Kahraman Kim?

Kahraman Kim?
Who is The Hero?

16 Şubat 2011 Çarşamba

Hastane Günlüğü (4) | Mart/Nisan 2010

lastscan4

* Bizim tüp bebekle gebe kalan hastalar yıllarca nasıl gebe kaldıklarını gizlerler... Tıpkı onlar gibi meğer bizim çocuklarda da ne çok kalp ağrısı yaşamış, anjiodan sınıfta kalmış, balon stent uygulatmış insan varmış! Ben kendimi yine en birinci benim diye düşünürken! 1995'de Foça'da sevgili Hasan Sözer'in elinden en küçük çocuk sahibi ödülü almıştım. By-pass'ta da ilki ben tutturmuş olmalıyım dedim.

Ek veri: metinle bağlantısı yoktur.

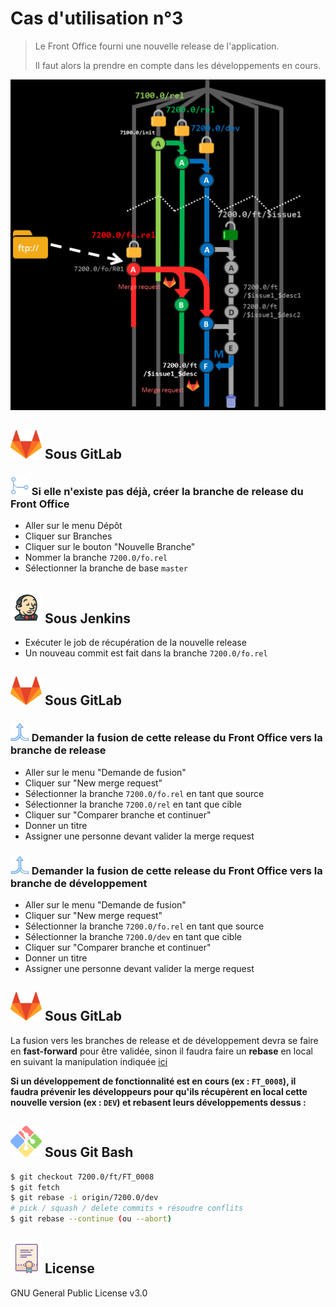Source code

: # Cas d'utilisation n°3

> Le Front Office fourni une nouvelle release de l'application.
>
> Il faut alors la prendre en compte dans les développements en cours.

![](https://github.com/HIMBER/FormationGit/blob/master/Private/Images/UseCase3.png)

## ![](https://github.com/HIMBER/FormationGit/blob/master/Private/Images/GitLab.png) Sous GitLab

### ![](https://github.com/HIMBER/FormationGit/blob/master/Private/Images/MergeS.png) Si elle n'existe pas déjà, créer la branche de release du Front Office
- Aller sur le menu Dépôt
- Cliquer sur Branches
- Cliquer sur le bouton "Nouvelle Branche"
- Nommer la branche `7200.0/fo.rel`
- Sélectionner la branche de base `master`

## ![](https://github.com/HIMBER/FormationGit/blob/master/Private/Images/Jenkins.png) Sous Jenkins
- Exécuter le job de récupération de la nouvelle release
- Un nouveau commit est fait dans la branche `7200.0/fo.rel`

## ![](https://github.com/HIMBER/FormationGit/blob/master/Private/Images/GitLab.png) Sous GitLab

### ![](https://github.com/HIMBER/FormationGit/blob/master/Private/Images/Fusion.png) Demander la fusion de cette release du Front Office vers la branche de release
- Aller sur le menu "Demande de fusion"
- Cliquer sur "New merge request"
- Sélectionner la branche `7200.0/fo.rel` en tant que source
- Sélectionner la branche `7200.0/rel` en tant que cible
- Cliquer sur "Comparer branche et continuer"
- Donner un titre
- Assigner une personne devant valider la merge request

### ![](https://github.com/HIMBER/FormationGit/blob/master/Private/Images/Fusion.png) Demander la fusion de cette release du Front Office vers la branche de développement
- Aller sur le menu "Demande de fusion"
- Cliquer sur "New merge request"
- Sélectionner la branche `7200.0/fo.rel` en tant que source
- Sélectionner la branche `7200.0/dev` en tant que cible
- Cliquer sur "Comparer branche et continuer"
- Donner un titre
- Assigner une personne devant valider la merge request

## ![](https://github.com/HIMBER/FormationGit/blob/master/Private/Images/GitLab.png) Sous GitLab
La fusion vers les branches de release et de développement devra se faire en **fast-forward** pour être validée, sinon il faudra faire un **rebase** en local en suivant la manipulation indiquée [ici](https://github.com/HIMBER/FormationGit/tree/master/UseCases/Cas02#-sous-git-bash-1)

**Si un développement de fonctionnalité est en cours (ex : `FT_0008`), il faudra prévenir les développeurs pour qu'ils récupèrent en local cette nouvelle version (ex : `DEV`) et rebasent leurs développements dessus :**
## ![](https://github.com/HIMBER/FormationGit/blob/master/Private/Images/GitBash.png) Sous Git Bash
```sh
$ git checkout 7200.0/ft/FT_0008
$ git fetch
$ git rebase -i origin/7200.0/dev
# pick / squash / delete commits + résoudre conflits
$ git rebase --continue (ou --abort)
```

![](https://github.com/HIMBER/FormationGit/blob/master/Private/Images/Licence.png) License
----

GNU General Public License v3.0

Ama anladım ki bu iş gizli tutulan bir ayrıntıymış.  Göğsünü kabartarak anlatılacak bir yanı olmamalı. Gerçi tişörtümden bir fazla düğme açtığımda göğsümdeki bıçak izi ortaya çıkıyor. By-pass sonrası ilk berbere gittiğimde, koltuktan yeni kalkan bir kır saçlı adam, gömleğinin düğmelerini fora edip bıçak izini göstermiş;  "ben bak 20 yıl önce işaretlettim, hala dimdik ayaktayım, üzme kendini!" dedi.

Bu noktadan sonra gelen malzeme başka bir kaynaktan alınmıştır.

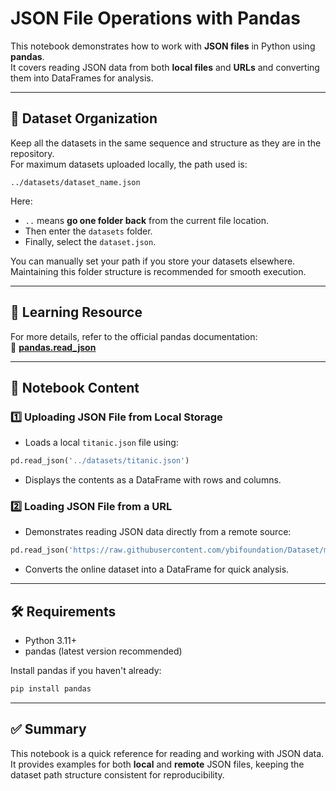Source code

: # JSON File Operations with Pandas

This notebook demonstrates how to work with **JSON files** in Python using **pandas**.  
It covers reading JSON data from both **local files** and **URLs** and converting them into DataFrames for analysis.

---

## 📂 Dataset Organization

Keep all the datasets in the same sequence and structure as they are in the repository.  
For maximum datasets uploaded locally, the path used is:

```
../datasets/dataset_name.json
```

Here:
- `..` means **go one folder back** from the current file location.
- Then enter the `datasets` folder.
- Finally, select the `dataset.json`.

You can manually set your path if you store your datasets elsewhere.  
Maintaining this folder structure is recommended for smooth execution.

---

## 📖 Learning Resource

For more details, refer to the official pandas documentation:  
🔗 **[pandas.read_json](https://pandas.pydata.org/docs/reference/api/pandas.read_json.html)**

---

## 📌 Notebook Content

### 1️⃣ Uploading JSON File from Local Storage
- Loads a local `titanic.json` file using:
```python
pd.read_json('../datasets/titanic.json')
```
- Displays the contents as a DataFrame with rows and columns.

### 2️⃣ Loading JSON File from a URL
- Demonstrates reading JSON data directly from a remote source:
```python
pd.read_json('https://raw.githubusercontent.com/ybifoundation/Dataset/main/Titanic.json')
```
- Converts the online dataset into a DataFrame for quick analysis.

---

## 🛠️ Requirements
- Python 3.11+
- pandas (latest version recommended)

Install pandas if you haven't already:
```bash
pip install pandas
```

---

## ✅ Summary
This notebook is a quick reference for reading and working with JSON data.  
It provides examples for both **local** and **remote** JSON files, keeping the dataset path structure consistent for reproducibility.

* Bir zamanlar doğumevlerinde adı numune olan hastanelerde hasta karyolalarına bağlı üstü kirli spanç bezinden üretilmiş ipler göze çarpardı. Bir keresinde bu çekme ipine hastaların "süleyman" dediklerini duymuştum. Hastanın biri kocasının adını koymuş olmalı. Yaklaşık 1,5 ay bu ipi kullanarak yattığım yerden doğrulmak zorundayım. Evde 2 adet bornoz bağından oluşturduk bu çekme ipini. Devamlı düz yatmak ve kalkarken de bu ipi kullanmak, tam bir terbiye olsa gerek.

* Dr. Tahir'e 3 şey soruyorum; sörf yapmak, tenis oynamak, motorsiklet kullanmak. Yapamayacağın 3 şey söyle desen bunları sayardım diyor. 1 yıl uzak durmam gerekiyor bunlardan.

* Bizim sınıfın en cin'i Dr. Levent olmalı. Operasyonun 4. günü uğramıştı, üstelik 1 gün öncesi Hematokrit düşük diye kan transfüzyonu yapılmış, yüzüme renk gelmişti. Beni çok iyi bulduğunu söyledi söylemesine ama o akşam üzeri Yahoo grupa ulaşıp "<I>herifin durumu iyi değil, ceset gibi yatıyor!"</I> demiş... Biz tam herşey düzelecek derken kendimizi 2. operasyonda bulduk, meğer Levent kokuyu önceden almış!

* Hem ameliyat öncesi, hem de sonrası ziyaretime gelen Dr. Ahmet Altıntığ, ömrünü kalp üzerine adamış bir hekim. Biz hekimlikte geçen 30 yılımızla övünüyorsak, O 33 yıldır kalple uğraşıyor. 

* By-pass hastası ölüme yaklaşmış, ölümlü olduğunu harbiden öğrenmiş biridir. Artık yaşama bir başka gözle bakması normaldir. Daha bencil olabilir, huysuz olabilir, ya da tam tersi kuzu gibi sakin, uyumlu, giderek gamsız, dünya yıkılsa umursamaz olabilir... Bu değişimi nedense bacaktan alınan damara bağlayanlar olur. Bir kısım insan, "çok uzun süre uyutuluyorlar, kalp devre dışı, beyin alışmadığı uykuya yatıyor, ondandır" diyenler de olur. Bana sorarsanız ne o ne öteki; açıklanamayan bir Susurluk kazasından farkı yok olayın.  Yolunuzda giderken hem de yaşamınızın Mersedesi ile, küt diye kamyonun biri üzerinize çıkıyor! Başlıyorsunuz nerde kalmıştık demelere. Ha sahi biz nerde kalmıştık?